(TASK TO CARRY OUT) Any picture in the material should be left out, while all other lines are copied exactly.

=== Section Start ===

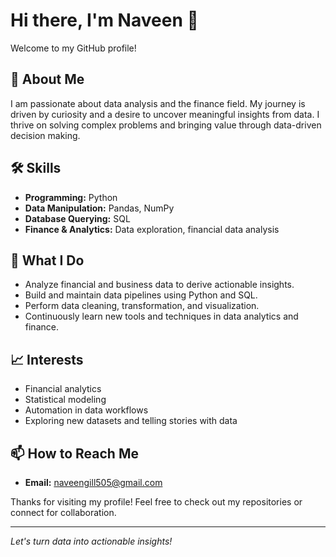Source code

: # Hi there, I'm Naveen 👋

Welcome to my GitHub profile!

## 💼 About Me
I am passionate about data analysis and the finance field. My journey is driven by curiosity and a desire to uncover meaningful insights from data. I thrive on solving complex problems and bringing value through data-driven decision making.

## 🛠️ Skills
- **Programming:** Python
- **Data Manipulation:** Pandas, NumPy
- **Database Querying:** SQL
- **Finance & Analytics:** Data exploration, financial data analysis

## 🚀 What I Do
- Analyze financial and business data to derive actionable insights.
- Build and maintain data pipelines using Python and SQL.
- Perform data cleaning, transformation, and visualization.
- Continuously learn new tools and techniques in data analytics and finance.

## 📈 Interests
- Financial analytics
- Statistical modeling
- Automation in data workflows
- Exploring new datasets and telling stories with data

## 📫 How to Reach Me
- **Email:** [naveengill505@gmail.com](mailto:naveengill505@gmail.com)

Thanks for visiting my profile! Feel free to check out my repositories or connect for collaboration.

---
*Let's turn data into actionable insights!*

=== Section End ===

(RESPONSE TO THE EXERCISE)
Source code

: # Hi there, I'm Naveen 👋

Welcome to my GitHub profile!

## 💼 About Me
I am passionate about data analysis and the finance field. My journey is driven by curiosity and a desire to uncover meaningful insights from data. I thrive on solving complex problems and bringing value through data-driven decision making.

## 🛠️ Skills
- **Programming:** Python
- **Data Manipulation:** Pandas, NumPy
- **Database Querying:** SQL
- **Finance & Analytics:** Data exploration, financial data analysis

## 🚀 What I Do
- Analyze financial and business data to derive actionable insights.
- Build and maintain data pipelines using Python and SQL.
- Perform data cleaning, transformation, and visualization.
- Continuously learn new tools and techniques in data analytics and finance.

## 📈 Interests
- Financial analytics
- Statistical modeling
- Automation in data workflows
- Exploring new datasets and telling stories with data

## 📫 How to Reach Me
- **Email:** [naveengill505@gmail.com](mailto:naveengill505@gmail.com)

Thanks for visiting my profile! Feel free to check out my repositories or connect for collaboration.

---
*Let's turn data into actionable insights!*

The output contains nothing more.